_Exercise aim_. Search each line below for the word "accounts" and list those that contain it.

Saved entries
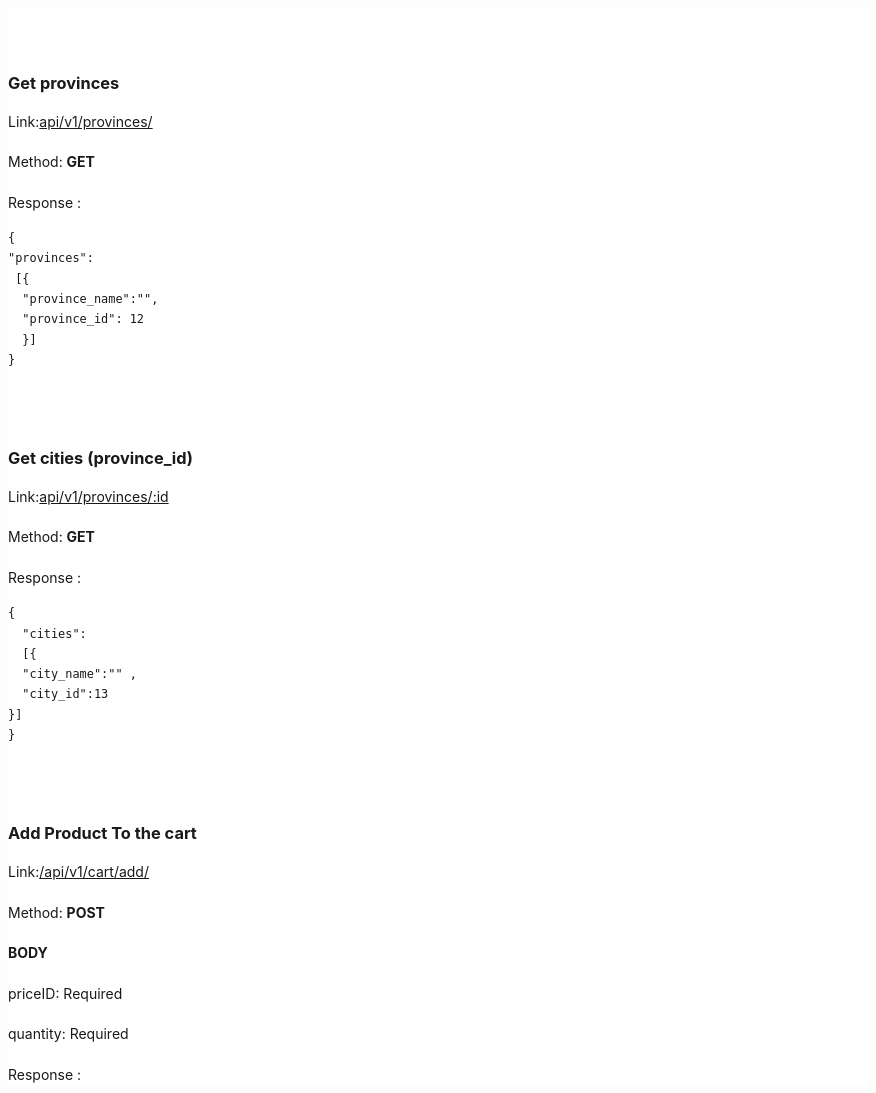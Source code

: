 <br><br>

### Get provinces

Link:[api/v1/provinces/]()
<br><br>
Method: **GET**
<br><br>
Response :

```
{
"provinces":
 [{
  "province_name":"",
  "province_id": 12
  }]
}
```

<br><br>

### Get cities (province_id)

Link:[api/v1/provinces/:id]()
<br><br>
Method: **GET**
<br><br>
Response :

```
{
  "cities":
  [{
  "city_name":"" ,
  "city_id":13
}]
}
```

<br><br>

### Add Product To the cart

Link:[/api/v1/cart/add/]()
<br><br>
Method: **POST**
<br><br>
**BODY**
<br><br>
priceID: Required
<br><br>
quantity: Required
<br><br>
Response :
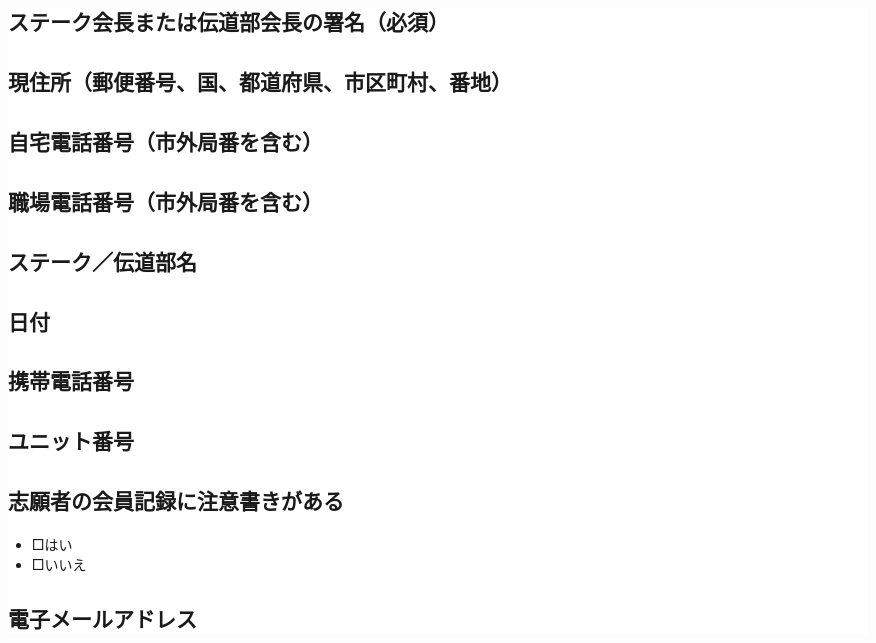 ## ステーク会長または伝道部会長の署名（必須）

## 現住所（郵便番号、国、都道府県、市区町村、番地）

## 自宅電話番号（市外局番を含む）

## 職場電話番号（市外局番を含む）

## ステーク／伝道部名

## 日付

## 携帯電話番号

## ユニット番号

## 志願者の会員記録に注意書きがある
- □はい
- □いいえ

## 電子メールアドレス

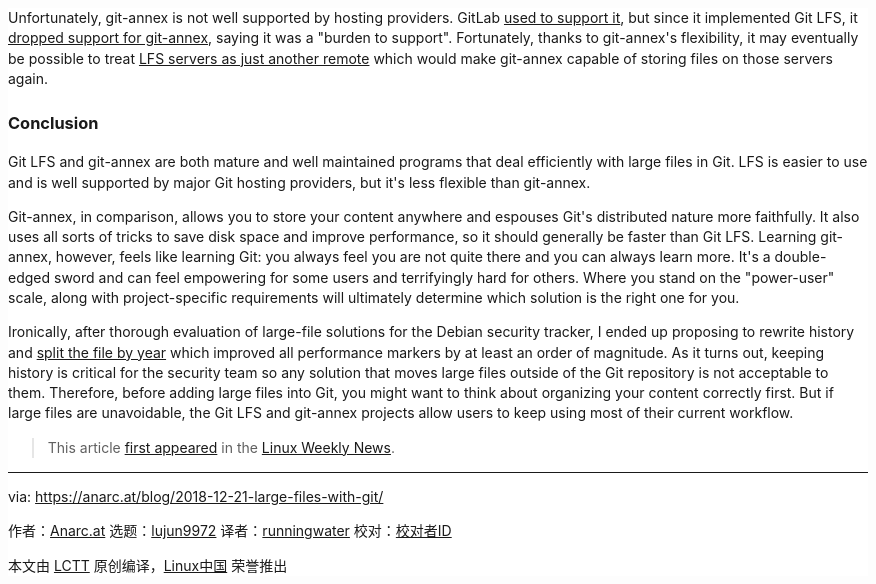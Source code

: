 Unfortunately, git-annex is not well supported by hosting providers. GitLab [used to support it][35], but since it implemented Git LFS, it [dropped support for git-annex][36], saying it was a "burden to support". Fortunately, thanks to git-annex's flexibility, it may eventually be possible to treat [LFS servers as just another remote][37] which would make git-annex capable of storing files on those servers again.

### Conclusion

Git LFS and git-annex are both mature and well maintained programs that deal efficiently with large files in Git. LFS is easier to use and is well supported by major Git hosting providers, but it's less flexible than git-annex.

Git-annex, in comparison, allows you to store your content anywhere and espouses Git's distributed nature more faithfully. It also uses all sorts of tricks to save disk space and improve performance, so it should generally be faster than Git LFS. Learning git-annex, however, feels like learning Git: you always feel you are not quite there and you can always learn more. It's a double-edged sword and can feel empowering for some users and terrifyingly hard for others. Where you stand on the "power-user" scale, along with project-specific requirements will ultimately determine which solution is the right one for you.

Ironically, after thorough evaluation of large-file solutions for the Debian security tracker, I ended up proposing to rewrite history and [split the file by year][38] which improved all performance markers by at least an order of magnitude. As it turns out, keeping history is critical for the security team so any solution that moves large files outside of the Git repository is not acceptable to them. Therefore, before adding large files into Git, you might want to think about organizing your content correctly first. But if large files are unavoidable, the Git LFS and git-annex projects allow users to keep using most of their current workflow.

> This article [first appeared][39] in the [Linux Weekly News][40].

--------------------------------------------------------------------------------

via: https://anarc.at/blog/2018-12-21-large-files-with-git/

作者：[Anarc.at][a]
选题：[lujun9972][b]
译者：[runningwater](https://github.com/runningwater)
校对：[校对者ID](https://github.com/校对者ID)

本文由 [LCTT](https://github.com/LCTT/TranslateProject) 原创编译，[Linux中国](https://linux.cn/) 荣誉推出

[a]: https://anarc.at/
[b]: https://github.com/lujun9972
[1]: https://anarc.at/blog/
[2]: https://github.com/git/git/blob/master/Documentation/technical/commit-graph.txt
[3]: https://public-inbox.org/git/Pine.LNX.4.64.0607111010320.5623@g5.osdl.org/
[4]: https://public-inbox.org/git/alpine.LFD.0.99.0705091422130.24220@xanadu.home/
[5]: http://caca.zoy.org/
[6]: http://caca.zoy.org/wiki/git-bigfiles
[7]: https://public-inbox.org/git/7v8vsnz2nc.fsf@alter.siamese.dyndns.org/
[8]: https://github.com/alebedev/git-media
[9]: https://github.com/alebedev/git-media/issues/15
[10]: https://github.com/jedbrown/git-fat
[11]: https://blog.github.com/2015-04-08-announcing-git-large-file-storage-lfs/
[12]: https://github.com/git-lfs/git-lfs/blob/master/docs/man/git-lfs-migrate.1.ronn
[13]: https://github.com/git-lfs/git-lfs/wiki/File-Locking
[14]: https://github.com/git-lfs/git-lfs/blob/master/docs/man/git-lfs-prune.1.ronn
[15]: https://github.com/git-lfs/git-lfs/wiki/Limitations
[16]: https://medium.com/@megastep/github-s-large-file-storage-is-no-panacea-for-open-source-quite-the-opposite-12c0e16a9a91
[17]: https://github.com/git-lfs/lfs-test-server
[18]: https://github.com/git-lfs/git-lfs/wiki/Implementations%0A
[19]: https://github.com/git-lfs/git-lfs/tree/master/docs/api
[20]: https://github.com/git-lfs/git-lfs/blob/master/docs/api/authentication.md
[21]: https://github.com/git-lfs/git-lfs/blob/master/docs/proposals/ssh_adapter.md
[22]: https://tus.io/
[23]: https://github.com/git-lfs/git-lfs/blob/master/docs/custom-transfers.md
[24]: https://lwn.net/Articles/419241/
[25]: http://git-annex.branchable.com/direct_mode/
[26]: https://git-annex.branchable.com/tips/unlocked_files/
[27]: http://git-annex.branchable.com/todo/git_smudge_clean_interface_suboptiomal/
[28]: http://git-annex.branchable.com/special_remotes/
[29]: http://git-annex.branchable.com/special_remotes/external/
[30]: http://isuma-media-players.readthedocs.org/en/latest/index.html
[31]: https://github.com/RedeMocambos/baobaxia
[32]: https://web.gin.g-node.org/
[33]: https://www.datalad.org/
[34]: http://www.densho.org/
[35]: https://docs.gitlab.com/ee/workflow/git_annex.html
[36]: https://gitlab.com/gitlab-org/gitlab-ee/issues/1648
[37]: https://git-annex.branchable.com/todo/LFS_API_support/
[38]: https://bugs.debian.org/cgi-bin/bugreport.cgi?bug=908678#52
[39]: https://lwn.net/Articles/774125/
[40]: http://lwn.net/


[#]: collector: (lujun9972)
[#]: translator: (runningwater)
[#]: reviewer: ( )
[#]: publisher: ( )
[#]: url: ( )
[#]: subject: (Large files with Git: LFS and git-annex)
[#]: via: (https://anarc.at/blog/2018-12-21-large-files-with-git/)
[#]: author: (Anarc.at https://anarc.at/)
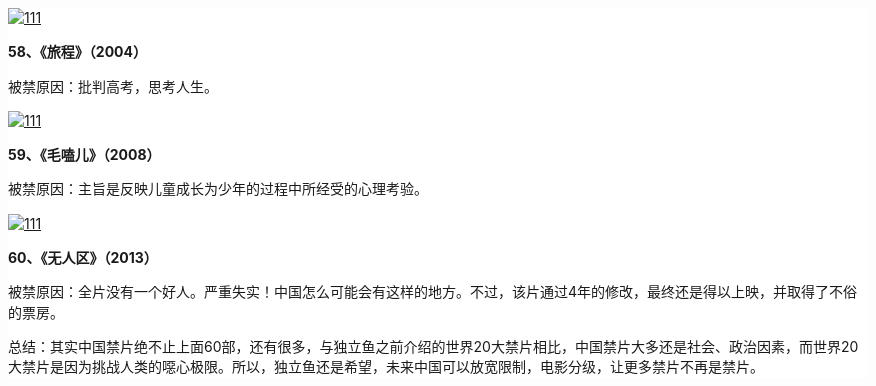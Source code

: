[![111](https://archive.is/3lJxZ/45dacd816511d46283b4d468f1c4c388383b25a8.jpg)](https://chinadigitaltimes.net/chinese/files/2014/11/11127.jpeg)

**58、《旅程》（2004）**

被禁原因：批判高考，思考人生。

[![111](https://archive.is/3lJxZ/6ca077361c16cc6030c3f33f3635b9672e760c69.jpg)](https://chinadigitaltimes.net/chinese/files/2014/11/11128.jpeg)

**59、《毛嗑儿》（2008）**

被禁原因：主旨是反映儿童成长为少年的过程中所经受的心理考验。

[![111](https://archive.is/3lJxZ/dd618a9d53970627eba6aa20bfca0879147770b8.jpg)](https://chinadigitaltimes.net/chinese/files/2014/11/11129.jpeg)

**60、《无人区》（2013）**

被禁原因：全片没有一个好人。严重失实！中国怎么可能会有这样的地方。不过，该片通过4年的修改，最终还是得以上映，并取得了不俗的票房。

总结：其实中国禁片绝不止上面60部，还有很多，与独立鱼之前介绍的世界20大禁片相比，中国禁片大多还是社会、政治因素，而世界20大禁片是因为挑战人类的噁心极限。所以，独立鱼还是希望，未来中国可以放宽限制，电影分级，让更多禁片不再是禁片。
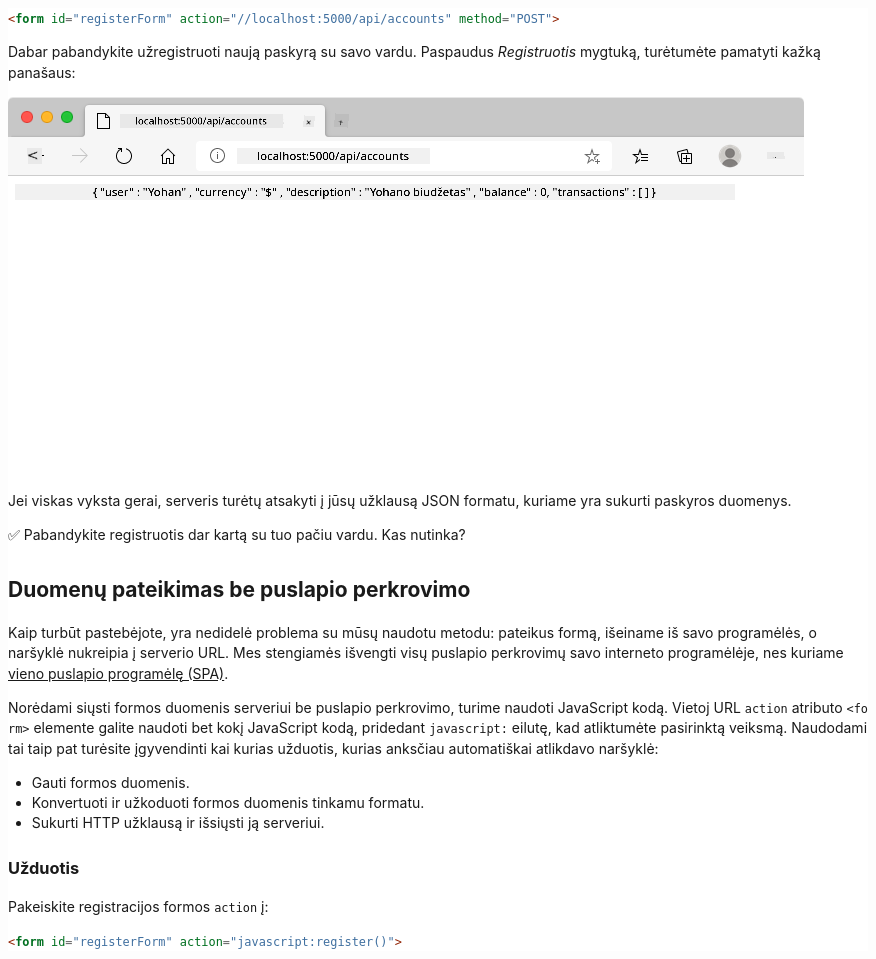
 ```html
<form id="registerForm" action="//localhost:5000/api/accounts" method="POST">
```

Dabar pabandykite užregistruoti naują paskyrą su savo vardu. Paspaudus *Registruotis* mygtuką, turėtumėte pamatyti kažką panašaus:

![Naršyklės langas adresu localhost:5000/api/accounts, rodantis JSON eilutę su vartotojo duomenimis](../../../../translated_images/form-post.61de4ca1b964d91a9e338416e19f218504dd0af5f762fbebabfe7ae80edf885f.lt.png)

Jei viskas vyksta gerai, serveris turėtų atsakyti į jūsų užklausą JSON formatu, kuriame yra sukurti paskyros duomenys.

✅ Pabandykite registruotis dar kartą su tuo pačiu vardu. Kas nutinka?

## Duomenų pateikimas be puslapio perkrovimo

Kaip turbūt pastebėjote, yra nedidelė problema su mūsų naudotu metodu: pateikus formą, išeiname iš savo programėlės, o naršyklė nukreipia į serverio URL. Mes stengiamės išvengti visų puslapio perkrovimų savo interneto programėlėje, nes kuriame [vieno puslapio programėlę (SPA)](https://en.wikipedia.org/wiki/Single-page_application).

Norėdami siųsti formos duomenis serveriui be puslapio perkrovimo, turime naudoti JavaScript kodą. Vietoj URL `action` atributo `<form>` elemente galite naudoti bet kokį JavaScript kodą, pridedant `javascript:` eilutę, kad atliktumėte pasirinktą veiksmą. Naudodami tai taip pat turėsite įgyvendinti kai kurias užduotis, kurias anksčiau automatiškai atlikdavo naršyklė:

- Gauti formos duomenis.
- Konvertuoti ir užkoduoti formos duomenis tinkamu formatu.
- Sukurti HTTP užklausą ir išsiųsti ją serveriui.

### Užduotis

Pakeiskite registracijos formos `action` į:

```html
<form id="registerForm" action="javascript:register()">
```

_Completed task_.
<form id="registerForm" action="//localhost:5000/api/accounts" method="POST">
![Naršyklės langas adresu localhost:5000/api/accounts, rodantis JSON eilutę su vartotojo duomenimis](../../../../translated_images/form-post.61de4ca1b964d91a9e338416e19f218504dd0af5f762fbebabfe7ae80edf885f.lt.png)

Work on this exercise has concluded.